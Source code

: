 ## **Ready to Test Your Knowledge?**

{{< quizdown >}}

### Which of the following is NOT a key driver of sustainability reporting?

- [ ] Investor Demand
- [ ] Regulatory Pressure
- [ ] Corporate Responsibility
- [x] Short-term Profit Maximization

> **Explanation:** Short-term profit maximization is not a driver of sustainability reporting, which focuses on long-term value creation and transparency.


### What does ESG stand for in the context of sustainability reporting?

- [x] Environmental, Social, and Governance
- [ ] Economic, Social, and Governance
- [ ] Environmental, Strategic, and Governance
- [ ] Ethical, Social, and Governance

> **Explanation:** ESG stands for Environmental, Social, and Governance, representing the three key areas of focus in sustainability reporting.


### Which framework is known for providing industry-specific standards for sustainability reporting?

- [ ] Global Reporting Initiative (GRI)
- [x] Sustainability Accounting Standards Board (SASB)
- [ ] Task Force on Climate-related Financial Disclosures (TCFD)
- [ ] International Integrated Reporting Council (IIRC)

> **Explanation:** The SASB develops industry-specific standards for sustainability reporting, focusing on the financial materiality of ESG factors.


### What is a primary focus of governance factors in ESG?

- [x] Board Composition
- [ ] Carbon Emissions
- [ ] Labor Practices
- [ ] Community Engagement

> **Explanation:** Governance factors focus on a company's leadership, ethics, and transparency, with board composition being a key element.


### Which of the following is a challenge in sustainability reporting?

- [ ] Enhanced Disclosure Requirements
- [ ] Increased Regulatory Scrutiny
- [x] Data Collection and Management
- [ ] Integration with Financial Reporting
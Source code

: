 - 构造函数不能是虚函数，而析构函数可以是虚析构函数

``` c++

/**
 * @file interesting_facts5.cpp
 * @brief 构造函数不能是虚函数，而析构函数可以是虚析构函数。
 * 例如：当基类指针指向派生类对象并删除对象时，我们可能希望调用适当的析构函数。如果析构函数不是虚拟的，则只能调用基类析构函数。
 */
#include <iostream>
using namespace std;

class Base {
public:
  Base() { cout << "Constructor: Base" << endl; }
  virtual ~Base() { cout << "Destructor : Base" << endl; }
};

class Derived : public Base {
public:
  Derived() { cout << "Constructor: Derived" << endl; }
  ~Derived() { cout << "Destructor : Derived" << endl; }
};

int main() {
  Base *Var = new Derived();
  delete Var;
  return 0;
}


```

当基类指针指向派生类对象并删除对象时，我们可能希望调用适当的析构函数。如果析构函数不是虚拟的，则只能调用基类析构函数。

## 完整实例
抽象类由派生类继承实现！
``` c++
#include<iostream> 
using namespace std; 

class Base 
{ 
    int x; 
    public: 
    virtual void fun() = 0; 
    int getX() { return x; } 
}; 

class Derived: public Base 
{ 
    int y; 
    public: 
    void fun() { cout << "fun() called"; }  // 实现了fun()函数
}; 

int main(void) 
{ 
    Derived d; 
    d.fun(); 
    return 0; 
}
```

+++

**Task brief**
Could you print, exactly and with nothing else, the lines from the one containing "a key element." through the last line of the records above?

**Answer to the problem**
> **Explanation:** Governance factors focus on a company's leadership, ethics, and transparency, with board composition being a key element.


### Which of the following is a challenge in sustainability reporting?

- [ ] Enhanced Disclosure Requirements
- [ ] Increased Regulatory Scrutiny
- [x] Data Collection and Management
- [ ] Integration with Financial Reporting
Source code

: - 构造函数不能是虚函数，而析构函数可以是虚析构函数

``` c++

/**
 * @file interesting_facts5.cpp
 * @brief 构造函数不能是虚函数，而析构函数可以是虚析构函数。
 * 例如：当基类指针指向派生类对象并删除对象时，我们可能希望调用适当的析构函数。如果析构函数不是虚拟的，则只能调用基类析构函数。
 */
#include <iostream>
using namespace std;

class Base {
public:
  Base() { cout << "Constructor: Base" << endl; }
  virtual ~Base() { cout << "Destructor : Base" << endl; }
};

class Derived : public Base {
public:
  Derived() { cout << "Constructor: Derived" << endl; }
  ~Derived() { cout << "Destructor : Derived" << endl; }
};

int main() {
  Base *Var = new Derived();
  delete Var;
  return 0;
}


```

当基类指针指向派生类对象并删除对象时，我们可能希望调用适当的析构函数。如果析构函数不是虚拟的，则只能调用基类析构函数。

## 完整实例
抽象类由派生类继承实现！
``` c++
#include<iostream> 
using namespace std; 

class Base 
{ 
    int x; 
    public: 
    virtual void fun() = 0; 
    int getX() { return x; } 
}; 

class Derived: public Base 
{ 
    int y; 
    public: 
    void fun() { cout << "fun() called"; }  // 实现了fun()函数
}; 

int main(void) 
{ 
    Derived d; 
    d.fun(); 
    return 0; 
}
```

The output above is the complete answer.